[ José Cadalso ]
Carta de Gazel a Bem-Beley
Acabo de llegar a Barcelona: lo poco que he visto de ella me asegura ser cierto el informe de Nuño; el juicio que formé por instrucción suya del genio de los Catalanes y utilidad de este principado. Por un par de provincias semejantes pudiera el Rey de los cristianos trocar sus dos Américas. Más provecho redunda a su corona de la industria de estos pueblos, que de la pobreza de tantos millones de Indias. Si yo fuera Señor de toda España, y me precisaran a escoger los diferentes pueblos de ella, por criados míos haría a los catalanes mis mayordomos. Esta plaza es de las más importantes de la Península, y por tanto su guarnición es numerosa y lucida, porque entre otras tropas se hallan aquí las que llaman Guardias de Infantería Española. Un individuo de este cuerpo, está en la misma posada que yo desde antes de la noche que yo llegué. Ha congeniado sumamente conmigo por su franqueza, cortesanía y persona. Es muy joven y su vestido es lo mismo que el de los soldados rasos, pero sus modales le distinguen fácilmente del vulgo soldadesco. Extrañé esta contradicción, y ayer en la mesa, que en estas posadas llaman redonda, porque no tienen asiento preferente, viéndole tan familiar y bien recibido con los oficiales más viejos del cuerpo, que son tan respetables, no pude aguantar ni un minuto más mi curiosidad acerca de su clase, y así le pregunté, ¡quién era!

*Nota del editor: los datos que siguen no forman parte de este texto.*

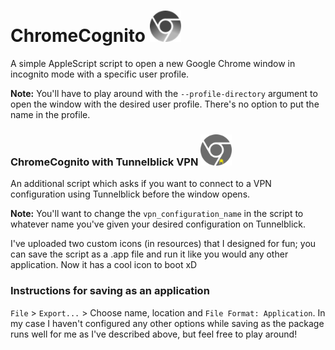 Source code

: <h1>ChromeCognito <img src="https://github.com/zain-ak/ChromeCognito/blob/master/resources/img.png" title="Cognito Chrome Icon" width="50" height="50" /></h1> 

A simple AppleScript script to open a new Google Chrome window in incognito mode with a specific user profile.

**Note:** You'll have to play around with the ```--profile-directory``` argument to open the window with the desired user profile. There's no option to put the name in the profile.

<h3>ChromeCognito with Tunnelblick VPN <img src="resources/chrome-vpn.png" width="50" height="50" /></h3>

An additional script which asks if you want to connect to a VPN configuration using Tunnelblick before the window opens.

**Note:** You'll want to change the ```vpn_configuration_name``` in the script to whatever name you've given your desired configuration on Tunnelblick.

I've uploaded two custom icons (in resources) that I designed for fun; you can save the script as a .app file and run it like you would any other application. Now it has a cool icon to boot xD

<h3>Instructions for saving as an application</h3>

```File``` > ```Export...``` > Choose name, location and ``````File Format: Application``````.
In my case I haven't configured any other options while saving as the package runs well for me as I've described above, but feel free to play around!
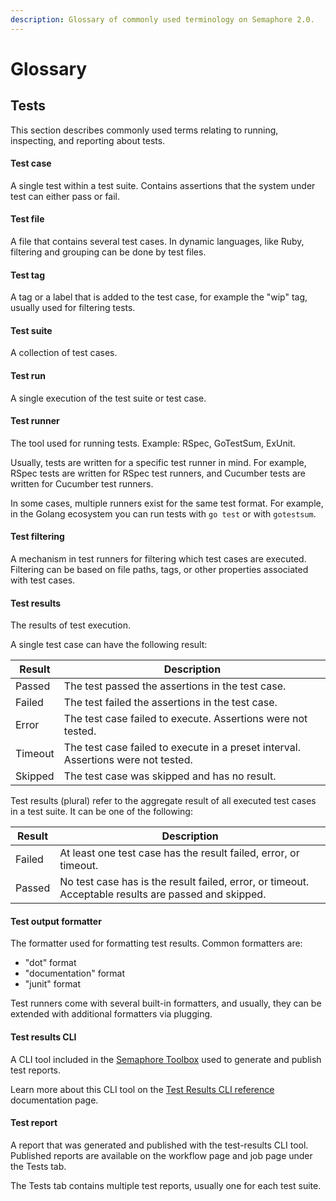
 ```yaml
---
description: Glossary of commonly used terminology on Semaphore 2.0.
---
```


# Glossary

## Tests

This section describes commonly used terms relating to running, inspecting,
and reporting about tests.

#### Test case

A single test within a test suite. Contains assertions that the system under
test can either pass or fail.

#### Test file

A file that contains several test cases. In dynamic languages, like Ruby,
filtering and grouping can be done by test files.

#### Test tag

A tag or a label that is added to the test case, for example the "wip" tag,
usually used for filtering tests.

#### Test suite

A collection of test cases.

#### Test run

A single execution of the test suite or test case.

#### Test runner

The tool used for running tests. Example: RSpec, GoTestSum, ExUnit.

Usually, tests are written for a specific test runner in mind. For example,
RSpec tests are written for RSpec test runners, and Cucumber tests are written
for Cucumber test runners.

In some cases, multiple runners exist for the same test format. For example,
in the Golang ecosystem you can run tests with `go test` or with
`gotestsum`.

#### Test filtering

A mechanism in test runners for filtering which test cases are executed.
Filtering can be based on file paths, tags, or other properties associated with
test cases.

#### Test results

The results of test execution.

A single test case can have the following result:

| Result   | Description                                                                       |
|----------|-----------------------------------------------------------------------------------|
| Passed   | The test passed the assertions in the test case.                                  |
| Failed   | The test failed the assertions in the test case.                                  |
| Error    | The test case failed to execute. Assertions were not tested.                      |
| Timeout  | The test case failed to execute in a preset interval. Assertions were not tested. |
| Skipped  | The test case was skipped and has no result.                                      |

Test results (plural) refer to the aggregate result of all executed test cases
in a test suite. It can be one of the following:

| Result   | Description                                                                                          |
|----------|------------------------------------------------------------------------------------------------------|
| Failed   | At least one test case has the result failed, error, or timeout.                                     |
| Passed   | No test case has is the result failed, error, or timeout. Acceptable results are passed and skipped. |

#### Test output formatter

The formatter used for formatting test results. Common formatters are:

- "dot" format
- "documentation" format
- "junit" format

Test runners come with several built-in formatters, and usually, they can be
extended with additional formatters via plugging.

#### Test results CLI

A CLI tool included in the [Semaphore Toolbox][toolbox] used to generate and
publish test reports.

Learn more about this CLI tool on the
[Test Results CLI reference][test-results-cli-ref] documentation page.

#### Test report

A report that was generated and published with the test-results CLI tool.
Published reports are available on the workflow page and job page under the
Tests tab.

The Tests tab contains multiple test reports, usually one for each test suite.

[toolbox]: /reference/toolbox-reference/
[test-results-cli-ref]: /reference/test-results-cli-reference/
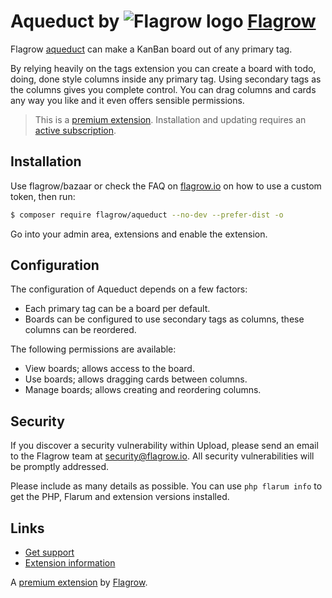 # Aqueduct by ![Flagrow logo](https://avatars0.githubusercontent.com/u/16413865?v=3&s=20) [Flagrow](https://discuss.flarum.org/d/1832)

Flagrow [aqueduct](https://flagrow.io/extensions/flagrow/aqueduct) can make a KanBan board out of any primary tag.

By relying heavily on the tags extension you can create a board with todo, doing, done style columns inside any primary tag. Using secondary tags as the columns gives you complete control. You can drag columns and cards any way you like and it even offers sensible permissions.

> This is a [premium extension](https://flagrow.io/about/premium-extensions). Installation and updating requires an [active subscription](https://flagrow.io/extensions/flagrow/aqueduct/subscription).

## Installation

Use flagrow/bazaar or check the FAQ on [flagrow.io](https://flagrow.io) on how to use a custom token, then run:

```bash
$ composer require flagrow/aqueduct --no-dev --prefer-dist -o
```

Go into your admin area, extensions and enable the extension.

## Configuration

The configuration of Aqueduct depends on a few factors:

- Each primary tag can be a board per default.
- Boards can be configured to use secondary tags as columns, these columns can be reordered.

The following permissions are available:

- View boards; allows access to the board.
- Use boards; allows dragging cards between columns.
- Manage boards; allows creating and reordering columns.

## Security

If you discover a security vulnerability within Upload, please send an email to the Flagrow team at security@flagrow.io. All security vulnerabilities will be promptly addressed.

Please include as many details as possible. You can use `php flarum info` to get the PHP, Flarum and extension versions installed.

## Links

- [Get support](https://forum.flagrow.io/t/flagrow-aqueduct)
- [Extension information](https://flagrow.io/extensions/flagrow/aqueduct)

A [premium extension](https://flagrow.io/about/premium-extensions) by [Flagrow](https://flagrow.io/).
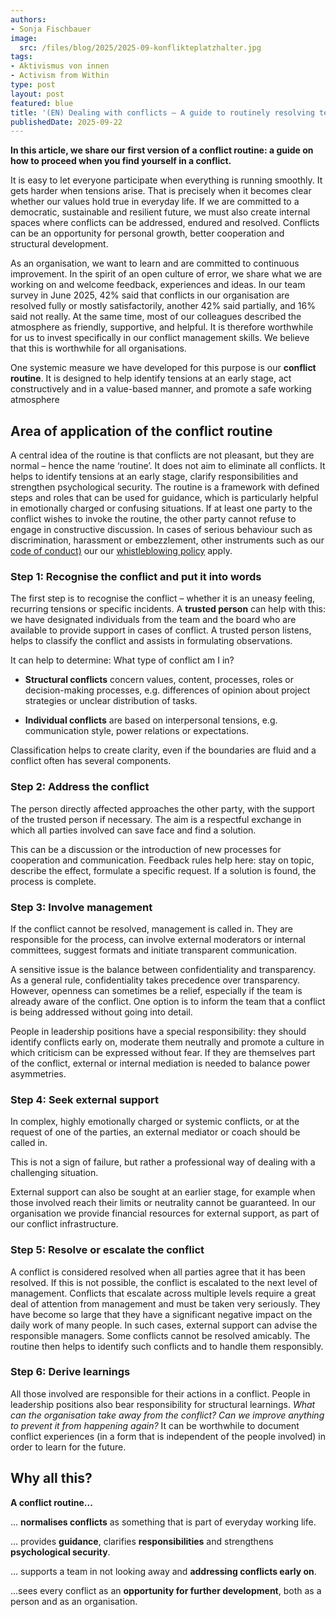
 ```yaml
---
authors:
- Sonja Fischbauer
image:
  src: /files/blog/2025/2025-09-konflikteplatzhalter.jpg
tags:
- Aktivismus von innen
- Activism from Within
type: post
layout: post
featured: blue
title: '(EN) Dealing with conflicts – A guide to routinely resolving tensions within the team'
publishedDate: 2025-09-22
---
```


**In this article, we share our first version of a conflict routine: a guide on how to proceed when you find yourself in a conflict.**

It is easy to let everyone participate when everything is running smoothly. It gets harder when tensions arise. That is precisely when it becomes clear whether our values hold true in everyday life. If we are committed to a democratic, sustainable and resilient future, we must also create internal spaces where conflicts can be addressed, endured and resolved. Conflicts can be an opportunity for personal growth, better cooperation and structural development.

As an organisation, we want to learn and are committed to continuous improvement. In the spirit of an open culture of error, we share what we are working on and welcome feedback, experiences and ideas. In our team survey in June 2025, 42% said that conflicts in our organisation are resolved fully or mostly satisfactorily, another 42% said partially, and 16% said not really. At the same time, most of our colleagues described the atmosphere as friendly, supportive, and helpful. It is therefore worthwhile for us to invest specifically in our conflict management skills. We believe that this is worthwhile for all organisations.

One systemic measure we have developed for this purpose is our **conflict routine**. It is designed to help identify tensions at an early stage, act constructively and in a value-based manner, and promote a safe working atmosphere

## Area of application of the conflict routine

A central idea of the routine is that conflicts are not pleasant, but they are normal – hence the name ‘routine’. It does not aim to eliminate all conflicts. It helps to identify tensions at an early stage, clarify responsibilities and strengthen psychological security. The routine is a framework with defined steps and roles that can be used for guidance, which is particularly helpful in emotionally charged or confusing situations. If at least one party to the conflict wishes to invoke the routine, the other party cannot refuse to engage in constructive discussion. In cases of serious behaviour such as discrimination, harassment or embezzlement, other instruments such as our  [code of conduct)](/codeofconduct) our our [whistleblowing policy](files/documents/OKF_WhistleblowingPolicy_Verfahrensordnung.pdf) apply.

### Step 1: Recognise the conflict and put it into words
The first step is to recognise the conflict – whether it is an uneasy feeling, recurring tensions or specific incidents. A **trusted person** can help with this: we have designated individuals from the team and the board who are available to provide support in cases of conflict. A trusted person listens, helps to classify the conflict and assists in formulating observations.

It can help to determine: What type of conflict am I in?

  - **Structural conflicts** concern values, content, processes, roles or decision-making processes, e.g. differences of opinion about project strategies or unclear distribution of tasks.

  - **Individual conflicts** are based on interpersonal tensions, e.g. communication style, power relations or expectations.

Classification helps to create clarity, even if the boundaries are fluid and a conflict often has several components.

### Step 2: Address the conflict
The person directly affected approaches the other party, with the support of the trusted person if necessary. The aim is a respectful exchange in which all parties involved can save face and find a solution.

This can be a discussion or the introduction of new processes for cooperation and communication. Feedback rules help here: stay on topic, describe the effect, formulate a specific request. If a solution is found, the process is complete.

### Step 3: Involve management
If the conflict cannot be resolved, management is called in. They are responsible for the process, can involve external moderators or internal committees, suggest formats and initiate transparent communication.

A sensitive issue is the balance between confidentiality and transparency. As a general rule, confidentiality takes precedence over transparency. However, openness can sometimes be a relief, especially if the team is already aware of the conflict. One option is to inform the team that a conflict is being addressed without going into detail.

People in leadership positions have a special responsibility: they should identify conflicts early on, moderate them neutrally and promote a culture in which criticism can be expressed without fear. If they are themselves part of the conflict, external or internal mediation is needed to balance power asymmetries. 

### Step 4: Seek external support
In complex, highly emotionally charged or systemic conflicts, or at the request of one of the parties, an external mediator or coach should be called in.

This is not a sign of failure, but rather a professional way of dealing with a challenging situation.

External support can also be sought at an earlier stage, for example when those involved reach their limits or neutrality cannot be guaranteed. In our organisation we provide financial resources for external support, as part of our conflict infrastructure.

### Step 5: Resolve or escalate the conflict
A conflict is considered resolved when all parties agree that it has been resolved. If this is not possible, the conflict is escalated to the next level of management. Conflicts that escalate across multiple levels require a great deal of attention from management and must be taken very seriously. They have become so large that they have a significant negative impact on the daily work of many people. In such cases, external support can advise the responsible managers. Some conflicts cannot be resolved amicably. The routine then helps to identify such conflicts and to handle them responsibly.

### Step 6: Derive learnings
All those involved are responsible for their actions in a conflict. People in leadership positions also bear responsibility for structural learnings. *What can the organisation take away from the conflict? Can we improve anything to prevent it from happening again?* It can be worthwhile to document conflict experiences (in a form that is independent of the people involved) in order to learn for the future.

## Why all this?
**A conflict routine...**

... **normalises conflicts** as something that is part of everyday working life.

... provides **guidance**, clarifies **responsibilities** and strengthens **psychological security**.

... supports a team in not looking away and **addressing conflicts early on**.

...sees every conflict as an **opportunity for further development**, both as a person and as an organisation.
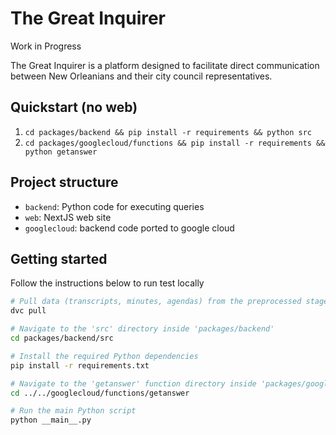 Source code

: # The Great Inquirer

Work in Progress

The Great Inquirer is a platform designed to facilitate direct communication between New Orleanians and their city council representatives. 

## Quickstart (no web)
1. `cd packages/backend && pip install -r requirements && python src`
2. `cd packages/googlecloud/functions && pip install -r requirements && python getanswer`

## Project structure
- `backend`: Python code for executing queries
- `web`: NextJS web site
- `googlecloud`: backend code ported to google cloud

## Getting started 
Follow the instructions below to run test locally 
```bash
# Pull data (transcripts, minutes, agendas) from the preprocessed stage using DVC
dvc pull

# Navigate to the 'src' directory inside 'packages/backend'
cd packages/backend/src

# Install the required Python dependencies
pip install -r requirements.txt

# Navigate to the 'getanswer' function directory inside 'packages/googlecloud/functions'
cd ../../googlecloud/functions/getanswer 

# Run the main Python script
python __main__.py
``` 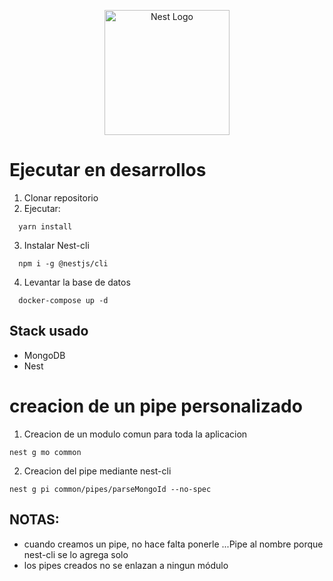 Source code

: <p align="center">
  <a href="http://nestjs.com/" target="blank"><img src="https://nestjs.com/img/logo-small.svg" width="200" alt="Nest Logo" /></a>
</p>

# Ejecutar en desarrollos

1. Clonar repositorio
2. Ejecutar:
  ```
    yarn install
  ```

3. Instalar Nest-cli
  ```
    npm i -g @nestjs/cli
  ```

4. Levantar la base de datos
  ```
    docker-compose up -d
  ```

## Stack usado
* MongoDB
* Nest

# creacion de un pipe personalizado
1. Creacion de un modulo comun para toda la aplicacion

```
nest g mo common
```
2. Creacion del pipe mediante nest-cli
```
nest g pi common/pipes/parseMongoId --no-spec
```
## NOTAS:
- cuando creamos un pipe, no hace falta ponerle ...Pipe al nombre porque nest-cli se lo agrega solo
- los pipes creados no se enlazan a ningun módulo

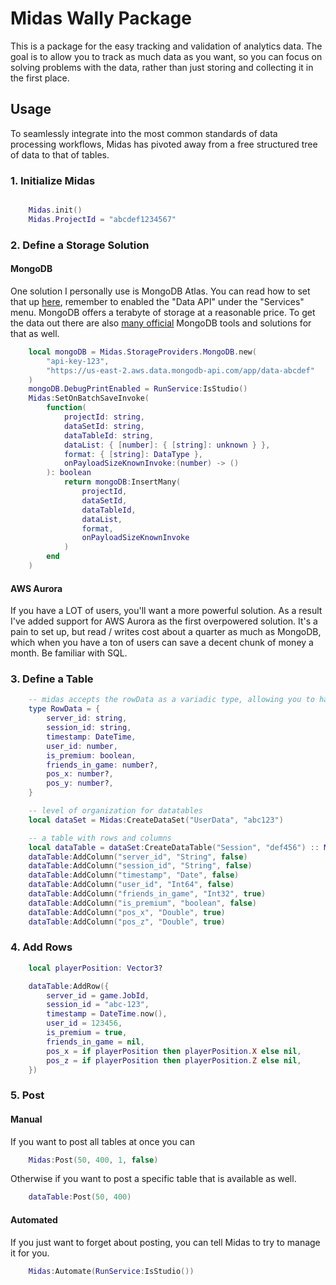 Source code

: # Midas Wally Package
This is a package for the easy tracking and validation of analytics data. The goal is to allow you to track as much data as you want, so you can focus on solving problems with the data, rather than just storing and collecting it in the first place.

## Usage
To seamlessly integrate into the most common standards of data processing workflows, Midas has pivoted away from a free structured tree of data to that of tables.

### 1. Initialize Midas
```lua

	Midas.init()
	Midas.ProjectId = "abcdef1234567"

```

### 2. Define a Storage Solution

#### MongoDB
One solution I personally use is MongoDB Atlas. You can read how to set that up [here](https://www.mongodb.com/docs/atlas/getting-started/), remember to enabled the "Data API" under the "Services" menu. MongoDB offers a terabyte of storage at a reasonable price. To get the data out there are also [many official](https://www.mongodb.com/try/download/shell) MongoDB tools and solutions for that as well.

```lua
	local mongoDB = Midas.StorageProviders.MongoDB.new(
		"api-key-123", 
		"https://us-east-2.aws.data.mongodb-api.com/app/data-abcdef"
	)
	mongoDB.DebugPrintEnabled = RunService:IsStudio()
	Midas:SetOnBatchSaveInvoke(
		function(
			projectId: string,
			dataSetId: string,
			dataTableId: string,
			dataList: { [number]: { [string]: unknown } },
			format: { [string]: DataType },
			onPayloadSizeKnownInvoke:(number) -> ()
		): boolean
			return mongoDB:InsertMany(
				projectId, 
				dataSetId, 
				dataTableId, 
				dataList, 
				format, 
				onPayloadSizeKnownInvoke
			)
		end
	)
```

#### AWS Aurora
If you have a LOT of users, you'll want a more powerful solution. As a result I've added support for AWS Aurora as the first overpowered solution. It's a pain to set up, but read / writes cost about a quarter as much as MongoDB, which when you have a ton of users can save a decent chunk of money a month. Be familiar with SQL.

### 3. Define a Table
```lua
	-- midas accepts the rowData as a variadic type, allowing you to have type safety when recording data
	type RowData = {
		server_id: string,
		session_id: string,
		timestamp: DateTime,
		user_id: number,
		is_premium: boolean,
		friends_in_game: number?,
		pos_x: number?,
		pos_y: number?,
	}

	-- level of organization for datatables
	local dataSet = Midas:CreateDataSet("UserData", "abc123")

	-- a table with rows and columns
	local dataTable = dataSet:CreateDataTable("Session", "def456") :: Midas.DataTable<RowData>
	dataTable:AddColumn("server_id", "String", false)
	dataTable:AddColumn("session_id", "String", false)
	dataTable:AddColumn("timestamp", "Date", false)
	dataTable:AddColumn("user_id", "Int64", false)
	dataTable:AddColumn("friends_in_game", "Int32", true)
	dataTable:AddColumn("is_premium", "boolean", false)
	dataTable:AddColumn("pos_x", "Double", true)
	dataTable:AddColumn("pos_z", "Double", true)

```

### 4. Add Rows
```lua
	local playerPosition: Vector3?

	dataTable:AddRow({
		server_id = game.JobId,
		session_id = "abc-123",
		timestamp = DateTime.now(),
		user_id = 123456,
		is_premium = true,
		friends_in_game = nil,
		pos_x = if playerPosition then playerPosition.X else nil,
		pos_z = if playerPosition then playerPosition.Z else nil,
	})

```

### 5. Post

#### Manual
If you want to post all tables at once you can
```lua
	Midas:Post(50, 400, 1, false)
```

Otherwise if you want to post a specific table that is available as well.
```lua
	dataTable:Post(50, 400)
```

#### Automated
If you just want to forget about posting, you can tell Midas to try to manage it for you.
```lua
	Midas:Automate(RunService:IsStudio())
```

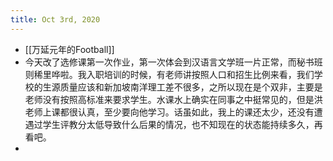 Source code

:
 ```yaml
---
title: Oct 3rd, 2020
---
```


- [[万延元年的Football]]
- 今天改了选修课第一次作业，第一次体会到汉语言文学班一片正常，而秘书班则稀里哗啦。我入职培训的时候，有老师讲按照人口和招生比例来看，我们学校的生源质量应该和新加坡南洋理工差不很多，之所以现在是个双非，主要是老师没有按照高标准来要求学生。水课水上确实在同事之中挺常见的，但是洪老师上课都很认真，至少要向他学习。话虽如此，我上的课还太少，还没有遭遇过学生评教分太低导致什么后果的情况，也不知现在的状态能持续多久，再看吧。
-
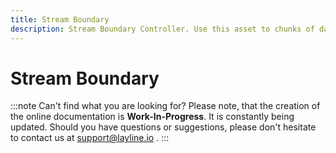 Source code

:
 ```yaml
---
title: Stream Boundary
description: Stream Boundary Controller. Use this asset to chunks of data from a continuous stream of data.
---
```


# Stream Boundary

:::note Can't find what you are looking for?
Please note, that the creation of the online documentation is **Work-In-Progress**. It is constantly being updated.
Should you have questions or suggestions, please don't hesitate to contact us at support@layline.io .
:::


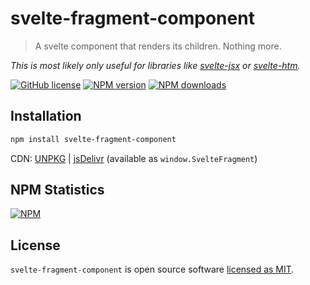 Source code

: # svelte-fragment-component

> A svelte component that renders its children. Nothing more.

_This is most likely only useful for libraries like [svelte-jsx](https://www.npmjs.com/package/svelte-jsx) or [svelte-htm](https://www.npmjs.com/package/svelte-htm)._

[![GitHub license](https://img.shields.io/github/license/sastan/svelte-fragment-component)](https://github.com/sastan/svelte-fragment-component/blob/main/LICENSE) [![NPM version](https://img.shields.io/npm/v/svelte-fragment-component.svg?style=flat)](https://www.npmjs.com/package/svelte-fragment-component) [![NPM downloads](https://img.shields.io/npm/dm/svelte-fragment-component.svg?style=flat)](https://www.npmjs.com/package/svelte-fragment-component)

## Installation

```sh
npm install svelte-fragment-component
```

CDN: [UNPKG](https://unpkg.com/svelte-fragment-component/) | [jsDelivr](https://cdn.jsdelivr.net/npm/svelte-fragment-component/) (available as `window.SvelteFragment`)

## NPM Statistics

[![NPM](https://nodei.co/npm/svelte-fragment-component.png)](https://nodei.co/npm/svelte-fragment-component/)

## License

`svelte-fragment-component` is open source software [licensed as MIT](https://github.com/sastan/svelte-fragment-component/blob/main/LICENSE).
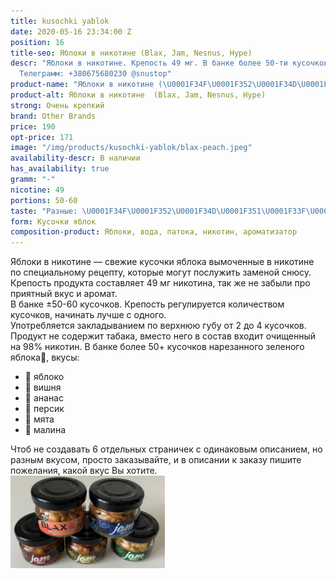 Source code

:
 ```yaml
---
title: kusochki yablok
date: 2020-05-16 23:34:00 Z
position: 16
title-seo: Яблоки в никотине (Blax, Jam, Nesnus, Hype)
descr: "Яблоки в никотине. Крепость 49 мг. В банке более 50-ти кусочков. Вкусы: \U0001F34F\U0001F352\U0001F34D\U0001F351\U0001F33F\U0001F353.
  Телеграмм: +380675680230 @snustop"
product-name: "Яблоки в никотине (\U0001F34F\U0001F352\U0001F34D\U0001F351\U0001F33F\U0001F353)"
product-alt: Яблоки в никотине  (Blax, Jam, Nesnus, Hype)
strong: Очень крепкий
brand: Other Brands
price: 190
opt-price: 171
image: "/img/products/kusochki-yablok/blax-peach.jpeg"
availability-descr: В наличии
has_availability: true
gramm: "-"
nicotine: 49
portions: 50-60
taste: "Разные: \U0001F34F\U0001F352\U0001F34D\U0001F351\U0001F33F\U0001F353"
form: Кусочки яблок
composition-product: Яблоки, вода, патока, никотин, ароматизатор
---
```


Яблоки в никотине — свежие кусочки яблока вымоченные в никотине по специальному рецепту, которые могут послужить заменой снюсу.<br>
Крепость продукта составляет 49 мг никотина, так же не забыли про приятный вкус и аромат.<br>
В банке ±50-60 кусочков. Крепость регулируется количеством кусочков, начинать лучше с одного.<br>
Употребляется закладыванием по верхнюю губу от 2 до 4 кусочков.
Продукт не содержит табака, вместо него в состав входит очищенный на 98% никотин. В банке более 50+ кусочков нарезанного зеленого яблока🍏, вкусы:
<ul>
	<li>🍏 яблоко</li>
	<li>🍒 вишня</li>
	<li>🍍 ананас</li>
	<li>🍑 персик</li>
	<li>🌿 мята</li>
	<li>🍓 малина</li>
</ul>
Чтоб не создавать 6 отдельных страничек с одинаковым описанием, но разным вкусом, просто заказывайте, и в описании к заказу пишите пожелания, какой вкус Вы хотите.
<div class="mb-2">
<img class="img-fluid" style="width:49%" src="/img/products/kusochki-yablok/apple-snus.jpg" alt="Яблоки в никотине Jam и Blax">
</div>
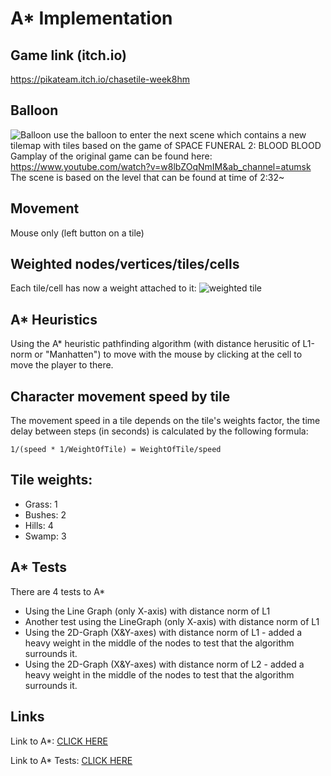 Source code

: # A* Implementation
## Game link (itch.io)
https://pikateam.itch.io/chasetile-week8hm

## Balloon
![Balloon](./github_media/balloon.png)
use the balloon to enter the next scene which contains a new tilemap with tiles based on the game of SPACE FUNERAL 2: BLOOD BLOOD
Gamplay of the original game can be found here:
https://www.youtube.com/watch?v=w8lbZOqNmIM&ab_channel=atumsk
The scene is based on the level that can be found at time of 2:32~

## Movement
Mouse only (left button on a tile)

## Weighted nodes/vertices/tiles/cells
Each tile/cell has now a weight attached to it:
![weighted tile](./github_media/weighted-tile.png)

## A* Heuristics
Using the A* heuristic pathfinding algorithm (with distance herusitic of L1-norm or "Manhatten") to move with the mouse by clicking at the cell to move the player to there.

## Character movement speed by tile
The movement speed in a tile depends on the tile's weights factor, the time delay between steps (in seconds) is calculated by the following formula:
```
1/(speed * 1/WeightOfTile) = WeightOfTile/speed
```
## Tile weights:
- Grass: 1
- Bushes: 2
- Hills: 4
- Swamp: 3

## A* Tests
There are 4 tests to A*
- Using the Line Graph (only X-axis) with distance norm of L1
- Another test using the LineGraph (only X-axis) with distance norm of L1
- Using the 2D-Graph (X&Y-axes) with distance norm of L1 - added a heavy weight in the middle of the nodes to test that the algorithm surrounds it.
- Using the 2D-Graph (X&Y-axes) with distance norm of L2 - added a heavy weight in the middle of the nodes to test that the algorithm surrounds it.

## Links
Link to A*: [CLICK HERE](./Assets/Scripts/0-bfs/AStar.cs)

Link to A* Tests: [CLICK HERE](./AStarTest/AStarTest/TestAStar.cs)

Soy, me dijo, cadete de este cuerpo, y de la compañía de aquel caballero, señalando a un anciano venerable con la cabeza cubierta de canas, el cuerpo lleno de heridas y el aspecto guerrero. Sí señor, y de mi compañía, respondió el viejo. Es nieto y heredero de un compañero mío que mataron a mi lado en la batalla de Campo Santo: tiene veinte años de edad y cinco de servicio: hace mejor el ejercicio que todos los granaderos del batallón; es un poco travieso, como todos los de su clase y edad: los viejos no lo extrañemos, porque son lo que fuimos y serán lo que somos. No sé que grado es ese de cadete, dije yo. Esto se reduce, dijo otro oficial, a que un joven de buena familia sienta plaza, sirve doce o catorce años, haciendo siempre el servicio de soldado raso; y después de haberse portado como es regular se arguye de su nacimiento, es promovido al honor de llevar una bandera con las armas del Rey, y divisas del regimiento: en todo este tiempo suelen consumir por la indispensable decencia sus patrimonios, y por las precisiones de gastar que se les presentan, siendo su residencia en esta ciudad, que es lucida y deliciosa, o en la Corte, que es costosa. Buen sueldo ganarán, dije yo, por estar tanto tiempo sin el carácter de oficial y con gastos como si lo fueran. El presto de soldado raso, y nada más, dijo el primero; en nada se distinguen sino en que no toman ni aun eso, pues lo dejan con alguna gratificación más al soldado que cuida sus armas y fornitura. Pocos habrá, insté yo, que sacrifiquen de ese modo su juventud y patrimonio: ¿cómo pocos? saltó el muchacho, somos cerca de doscientos, y si se admiten todos los que pretenden ser admitidos, llegaríamos a dos mil. Lo mejor es, que nos estorbamos mutuamente para el ascenso por el corto número de vacantes, y grande de Cadetes. Pero más queremos esperar montando centinelas con esta casaca, que dejarla. Lo más que hacen algunos de los nuestros, benefician compañías de Caballería o Dragones cuando la ocasión se presenta, si se hallan ya impacientes de esperar, y aun así quedan con tanto afecto al Regimiento, como si viviesen en él. ¡Gracioso Cuerpo! exclamé yo: en que doscientos nobles ocupan el hueco de otros tantos plebeyos, sin más paga [1105] que el honor de la nación. Gloriosa nación que produce nobles tan amantes de su Reino: poderoso Rey que manda a una nación, cuyos nobles individuos no anhelan más que a servirle, sin reparar en qué clase, ni con qué premio.